More and more - especially since opening our shop - we've taken to bringing our own and paying the corkage. It's rarely over $20 and here's the reason that works:

Example: La Carraia "Fobiano"
One of our favorite wines.
Wholesale cost: 18.90
My retail: $25.99
Wine List Price: $95
(at our favorite swanky Italian
place in Kirkland)
Their Corkage: $15
Our cost w/corkage: $33.90
Saved: 61.10

That's a radical example but not the most extreme around here. What restaurants think of as fair markup has always struck me as extortion based on the fact that their wine is all you have to choose from, short of bringing your own. One knucklehead I worked with raised hell with me one day because I priced a $32.50 bottle of Barolo for "only" $65. He said it should be $85 and screamed that he was "losing money". Never mind that we were selling the bejesus out of it at $65 and hadn't sold ONE bottle in 14 months at $85. It's really owners who drive the wine program at most restaurants because a lot of them are quite happy to stock crappy $5 wines and sell them at inflated prices. If your sommelier seems awkward or hamstrung, it's sometimes because they've got marching orders.

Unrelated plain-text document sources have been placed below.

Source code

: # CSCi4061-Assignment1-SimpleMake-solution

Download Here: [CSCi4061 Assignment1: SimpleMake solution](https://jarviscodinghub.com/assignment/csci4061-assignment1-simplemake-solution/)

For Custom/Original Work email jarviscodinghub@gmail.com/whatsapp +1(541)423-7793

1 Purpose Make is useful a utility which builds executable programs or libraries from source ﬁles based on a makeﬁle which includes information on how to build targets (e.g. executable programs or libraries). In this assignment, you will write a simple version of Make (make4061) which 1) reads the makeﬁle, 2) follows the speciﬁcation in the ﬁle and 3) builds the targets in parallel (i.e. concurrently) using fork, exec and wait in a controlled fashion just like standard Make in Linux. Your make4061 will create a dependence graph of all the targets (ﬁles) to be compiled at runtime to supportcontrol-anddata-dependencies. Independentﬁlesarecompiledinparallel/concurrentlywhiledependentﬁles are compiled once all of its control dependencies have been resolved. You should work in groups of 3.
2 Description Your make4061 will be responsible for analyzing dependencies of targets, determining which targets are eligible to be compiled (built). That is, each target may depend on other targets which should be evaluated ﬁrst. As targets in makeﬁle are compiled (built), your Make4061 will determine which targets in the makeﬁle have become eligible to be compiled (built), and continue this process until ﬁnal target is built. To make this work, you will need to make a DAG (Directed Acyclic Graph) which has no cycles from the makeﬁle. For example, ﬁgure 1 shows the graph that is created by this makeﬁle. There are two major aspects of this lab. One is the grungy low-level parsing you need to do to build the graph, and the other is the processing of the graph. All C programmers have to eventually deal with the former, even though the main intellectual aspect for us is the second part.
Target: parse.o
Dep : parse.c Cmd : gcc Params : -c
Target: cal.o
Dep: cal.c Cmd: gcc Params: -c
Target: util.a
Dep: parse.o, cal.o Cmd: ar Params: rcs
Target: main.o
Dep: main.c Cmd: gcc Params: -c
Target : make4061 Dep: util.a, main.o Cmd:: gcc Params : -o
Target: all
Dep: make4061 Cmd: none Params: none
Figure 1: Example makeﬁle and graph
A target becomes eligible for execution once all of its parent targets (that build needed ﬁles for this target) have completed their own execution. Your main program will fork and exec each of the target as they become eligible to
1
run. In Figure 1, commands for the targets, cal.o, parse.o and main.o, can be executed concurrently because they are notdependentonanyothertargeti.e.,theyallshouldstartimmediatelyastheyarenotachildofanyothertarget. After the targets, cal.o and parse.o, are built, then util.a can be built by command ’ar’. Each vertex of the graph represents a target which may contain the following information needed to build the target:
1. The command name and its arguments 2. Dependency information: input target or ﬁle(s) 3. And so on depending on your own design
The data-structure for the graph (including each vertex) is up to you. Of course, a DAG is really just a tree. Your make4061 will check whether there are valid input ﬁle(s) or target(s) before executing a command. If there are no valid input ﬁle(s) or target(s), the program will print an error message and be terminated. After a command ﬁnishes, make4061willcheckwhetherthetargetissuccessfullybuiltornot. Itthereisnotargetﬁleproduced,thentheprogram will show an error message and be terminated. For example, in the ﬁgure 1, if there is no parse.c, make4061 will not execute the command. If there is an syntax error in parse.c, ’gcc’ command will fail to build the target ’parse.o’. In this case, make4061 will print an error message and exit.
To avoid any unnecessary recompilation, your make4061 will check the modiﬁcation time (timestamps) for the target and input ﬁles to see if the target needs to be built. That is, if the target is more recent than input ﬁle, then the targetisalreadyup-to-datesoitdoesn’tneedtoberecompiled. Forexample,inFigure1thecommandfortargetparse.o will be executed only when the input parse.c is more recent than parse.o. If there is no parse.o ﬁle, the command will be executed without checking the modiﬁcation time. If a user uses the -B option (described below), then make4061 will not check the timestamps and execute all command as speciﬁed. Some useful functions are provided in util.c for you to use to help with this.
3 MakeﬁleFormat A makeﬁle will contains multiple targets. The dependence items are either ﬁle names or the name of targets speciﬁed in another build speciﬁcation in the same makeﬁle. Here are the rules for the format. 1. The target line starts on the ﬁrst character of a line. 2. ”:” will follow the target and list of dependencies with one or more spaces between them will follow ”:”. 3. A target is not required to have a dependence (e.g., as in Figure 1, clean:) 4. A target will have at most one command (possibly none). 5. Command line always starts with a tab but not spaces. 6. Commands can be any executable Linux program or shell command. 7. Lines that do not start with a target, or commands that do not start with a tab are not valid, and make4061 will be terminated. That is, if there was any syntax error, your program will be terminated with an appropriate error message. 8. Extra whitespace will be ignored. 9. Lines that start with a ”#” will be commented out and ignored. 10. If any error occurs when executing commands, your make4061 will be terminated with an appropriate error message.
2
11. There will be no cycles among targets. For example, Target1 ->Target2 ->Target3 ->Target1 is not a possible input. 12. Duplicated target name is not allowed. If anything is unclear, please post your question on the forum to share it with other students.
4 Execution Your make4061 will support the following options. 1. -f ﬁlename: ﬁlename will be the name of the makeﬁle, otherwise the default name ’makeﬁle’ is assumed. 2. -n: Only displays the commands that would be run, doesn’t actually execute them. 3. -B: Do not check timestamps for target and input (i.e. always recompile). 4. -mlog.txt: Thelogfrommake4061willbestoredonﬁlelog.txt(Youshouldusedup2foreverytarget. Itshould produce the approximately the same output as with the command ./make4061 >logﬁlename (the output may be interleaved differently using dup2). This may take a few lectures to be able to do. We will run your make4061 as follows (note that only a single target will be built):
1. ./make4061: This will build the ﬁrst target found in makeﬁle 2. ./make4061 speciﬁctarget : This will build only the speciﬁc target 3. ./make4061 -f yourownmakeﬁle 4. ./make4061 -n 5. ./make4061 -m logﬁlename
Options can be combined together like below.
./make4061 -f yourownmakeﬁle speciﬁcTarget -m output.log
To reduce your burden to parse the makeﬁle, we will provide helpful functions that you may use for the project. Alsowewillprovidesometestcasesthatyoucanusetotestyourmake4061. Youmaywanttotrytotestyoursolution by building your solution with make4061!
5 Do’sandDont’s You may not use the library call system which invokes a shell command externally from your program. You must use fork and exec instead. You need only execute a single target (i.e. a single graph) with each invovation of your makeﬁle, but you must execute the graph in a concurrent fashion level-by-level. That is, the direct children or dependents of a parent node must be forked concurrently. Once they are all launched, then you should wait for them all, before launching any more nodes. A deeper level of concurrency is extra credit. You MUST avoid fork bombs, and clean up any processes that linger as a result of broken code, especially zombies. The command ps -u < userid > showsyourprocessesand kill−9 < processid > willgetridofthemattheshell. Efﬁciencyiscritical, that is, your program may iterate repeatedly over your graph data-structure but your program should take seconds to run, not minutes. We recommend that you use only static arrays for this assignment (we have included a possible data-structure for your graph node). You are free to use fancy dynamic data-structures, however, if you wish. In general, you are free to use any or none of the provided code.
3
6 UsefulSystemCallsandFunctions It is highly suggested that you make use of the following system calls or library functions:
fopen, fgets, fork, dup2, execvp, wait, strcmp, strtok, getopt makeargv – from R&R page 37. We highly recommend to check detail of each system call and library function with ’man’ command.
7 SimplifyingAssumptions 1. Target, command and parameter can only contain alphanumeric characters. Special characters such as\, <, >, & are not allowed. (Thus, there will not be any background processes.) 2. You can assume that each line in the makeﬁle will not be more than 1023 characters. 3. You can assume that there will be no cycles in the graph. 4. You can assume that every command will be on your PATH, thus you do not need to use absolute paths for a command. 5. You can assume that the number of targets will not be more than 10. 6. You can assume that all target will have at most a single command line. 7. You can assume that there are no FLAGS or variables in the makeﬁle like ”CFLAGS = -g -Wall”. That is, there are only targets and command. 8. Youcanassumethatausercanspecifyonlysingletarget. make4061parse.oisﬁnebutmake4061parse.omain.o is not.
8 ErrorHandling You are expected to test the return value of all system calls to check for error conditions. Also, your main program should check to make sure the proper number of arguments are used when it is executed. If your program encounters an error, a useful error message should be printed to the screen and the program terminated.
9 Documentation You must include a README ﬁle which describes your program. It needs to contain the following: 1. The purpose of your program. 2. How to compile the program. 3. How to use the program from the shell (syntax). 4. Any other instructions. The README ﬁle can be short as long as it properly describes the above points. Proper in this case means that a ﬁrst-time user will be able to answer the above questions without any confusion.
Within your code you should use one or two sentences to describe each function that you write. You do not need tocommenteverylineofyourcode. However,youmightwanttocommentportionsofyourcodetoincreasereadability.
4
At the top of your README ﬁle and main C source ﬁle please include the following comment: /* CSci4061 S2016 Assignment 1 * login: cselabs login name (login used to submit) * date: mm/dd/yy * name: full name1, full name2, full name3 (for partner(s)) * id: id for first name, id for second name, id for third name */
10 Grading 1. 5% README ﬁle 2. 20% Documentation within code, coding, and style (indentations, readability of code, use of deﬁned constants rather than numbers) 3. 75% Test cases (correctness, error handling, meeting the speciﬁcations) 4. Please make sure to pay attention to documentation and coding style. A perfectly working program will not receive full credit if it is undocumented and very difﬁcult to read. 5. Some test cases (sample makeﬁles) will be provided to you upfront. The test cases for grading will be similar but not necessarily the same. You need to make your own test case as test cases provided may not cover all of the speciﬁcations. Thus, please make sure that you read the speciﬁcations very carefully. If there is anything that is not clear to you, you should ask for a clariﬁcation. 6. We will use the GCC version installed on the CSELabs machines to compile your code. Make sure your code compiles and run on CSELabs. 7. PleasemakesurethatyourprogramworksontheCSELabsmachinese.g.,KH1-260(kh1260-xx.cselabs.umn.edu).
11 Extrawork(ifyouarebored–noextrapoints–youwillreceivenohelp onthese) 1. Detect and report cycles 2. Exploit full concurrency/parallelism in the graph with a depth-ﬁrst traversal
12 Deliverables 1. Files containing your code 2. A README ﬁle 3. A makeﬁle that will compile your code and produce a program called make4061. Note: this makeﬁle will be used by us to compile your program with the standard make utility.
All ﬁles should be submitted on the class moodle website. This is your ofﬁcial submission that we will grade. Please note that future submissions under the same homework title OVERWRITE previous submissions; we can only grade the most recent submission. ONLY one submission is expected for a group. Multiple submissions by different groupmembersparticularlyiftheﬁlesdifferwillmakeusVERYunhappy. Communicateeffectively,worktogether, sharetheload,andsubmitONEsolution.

My favorite horror stories have to do with waiters trying to brazen their way through selling wine when they clearly don't know anything about it, like the guy who tried to convince me that Valpolicella is made from a grape called Valpolicella, after I told him I wasn't looking for a blend. Lying to an unfamiliar patron is the worst thing a restaurant person can do because you never know who you're dealing with. A waiter here told me about Robert Parker dining at the restaurant where he worked and one of his buddies, who didn't recognize Parker, trying to quote his own review back to him - a totally fabricated rating and review that Parker had never written. I asked my pal if he had told his friend that it was Parker and he said, "No. It was too much fun watching Parker's eyes glaze over."

It's a minefield but, for me, I just gently take over the process and steer the server toward what I'd like, hoping that I can make them think that they did it all. That offer of a sip from the bottle works wonders, though. I most always do that, even when we've brought our own.

[This message has been edited by stevebody (edited 04-18-2006).]